I’m beginning to suspect that my kids are in an ongoing battle of garbage can Jenga. But in this version of the game, instead of pulling out pieces, they pile up one item at a time, just waiting for the whole mess to topple. Who can put that final wadded-up paper towel or bit of pizza crust at the top of the heap before everything spills over? It’s a game that always ends with me shouting, “Does no one else see that the trash is full and needs to go out?”

Moms are typically the ones who notice a messy house—toothpaste globs in the sink, socks on the floor—and get frustrated that they have to be the chore czar. But if you want your kids to notice what needs to be done and become adults who understand that maintaining a house is everyone’s responsibility (praise hands emoji!), there are 5 small things to try.

1. Talk about the big picture.

I love a clean house and the ahhh feeling I get when my kitchen counter is clear of clutter. But I understand that not everyone gets that same feeling (especially kids), and that’s OK. So when my kids do something without being told, I try to remember to tell them how much it helps me. “When you noticed your papers were spread over the counter and then put them in your backpack, it took a weight off of me.”

It’s worth the effort to teach your kids how to help keep a house clean or tidy because it’s a practical example of what it means to be part of a family. Family members serve and support one another. They see each other’s needs and step in to help. It also shows our sons that it’s not a mom’s job to do everything. That’s a message they’ll carry into future relationships—a win far greater than a clean house.

2. Teach your kids to “notice and do.”

Instagram influencer Sam Kelly coined this phrase and uses the concept to help her kids learn how to participate in carrying the load of family life. That sounds like a tall order, and it doesn’t happen overnight, but it’s possible.

She teaches “notice and do” by first talking about what their family’s standard is. Then she breaks it down into smaller steps by pointing out how to notice a messy house. For example, you could explain, “Our standard is that shoes go in the bin in the laundry room. When you walk by a room, look to see if there are any shoes on the floor. If there are, pick them up and take them to the bin.” This takes reiteration and patience!

3. Use the two-minutes-just-do-it rule

My husband has a personal rule that I’m trying to extend to the rest of the family. He says if he sees a task that can be done in two minutes or less, he’ll do it right then instead of waiting. He does tiny things like putting a few dishes in the dishwasher or throwing away the empty toilet paper roll sitting on the tank.

Teach your kids to combine this two-minute rule with “notice and do.” This requires a lot of coaching at first and cheering when the task is done. “Way to grab those books that’ve been in the car and put them back on your shelf. That was easy wasn’t it?”

4. Put tools within reach and teach them how to do the chore.

“I taught you how to clean the toilet! Why does it look like it hasn’t been cleaned in a month?” I shouted to my sons. My older son/spokesperson replied, “We don’t know where the brush is.” It was an excuse, but I understood. I invested $7 to buy a second brush and stored it behind the toilet in their bathroom. Having the brush in view created a handy reminder that they need to chip in.

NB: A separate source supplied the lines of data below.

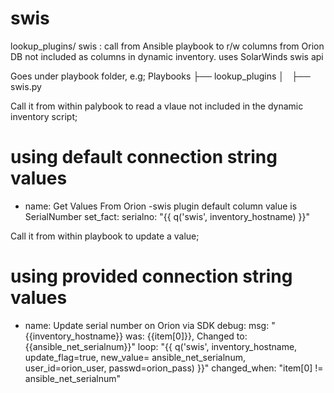 # swis
lookup_plugins/ swis : call from Ansible playbook to r/w columns from Orion DB not included as columns in dynamic inventory. uses SolarWinds swis api

Goes under playbook folder, e.g;
Playbooks
├── lookup_plugins
│   ├── swis.py

Call it from within palybook to read a vlaue not included in the dynamic inventory script;
# using default connection string values
  - name: Get Values From Orion -swis plugin default column value is SerialNumber
    set_fact: 
      serialno:    "{{ q('swis', inventory_hostname) }}"

Call it from within playbook to update a value;
# using provided connection string values
  - name: Update serial number on Orion via SDK
    debug: 
      msg: "{{inventory_hostname}} was: {{item[0]}}, Changed to: {{ansible_net_serialnum}}"
    loop: "{{ q('swis', inventory_hostname, update_flag=true, new_value= ansible_net_serialnum, user_id=orion_user, passwd=orion_pass) }}"
    changed_when: "item[0] != ansible_net_serialnum"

The teaching part is important, too. Don’t assume they know how to do a chore. You might be surprised by the initiative your kids take when you teach them a new skill. Kids who feel empowered often like to show off what they can do.

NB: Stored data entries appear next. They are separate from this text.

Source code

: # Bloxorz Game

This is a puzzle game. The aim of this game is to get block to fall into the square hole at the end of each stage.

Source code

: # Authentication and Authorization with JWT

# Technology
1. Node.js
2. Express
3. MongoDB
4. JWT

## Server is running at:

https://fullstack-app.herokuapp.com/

5. Let them practice thinking for themselves.

If you want your kids to see the messy house and chip in, they need to learn to observe and analyze instead of just ask Mom for an answer. Again, this takes time and persistence.

When you say, “The garbage man comes tomorrow” and your son replies, “Does that mean I have to take the can to the curb?” try replying, “Good question. If you don’t take it, will it be overfull by next week?” Sam Kelly explains that instead of immediately answering your child’s question about household tasks, use their questions as a teaching moment and show them how to answer these questions for themselves.

What chore do your kids enjoy doing? Why do you think they like it?

ASK YOUR CHILD...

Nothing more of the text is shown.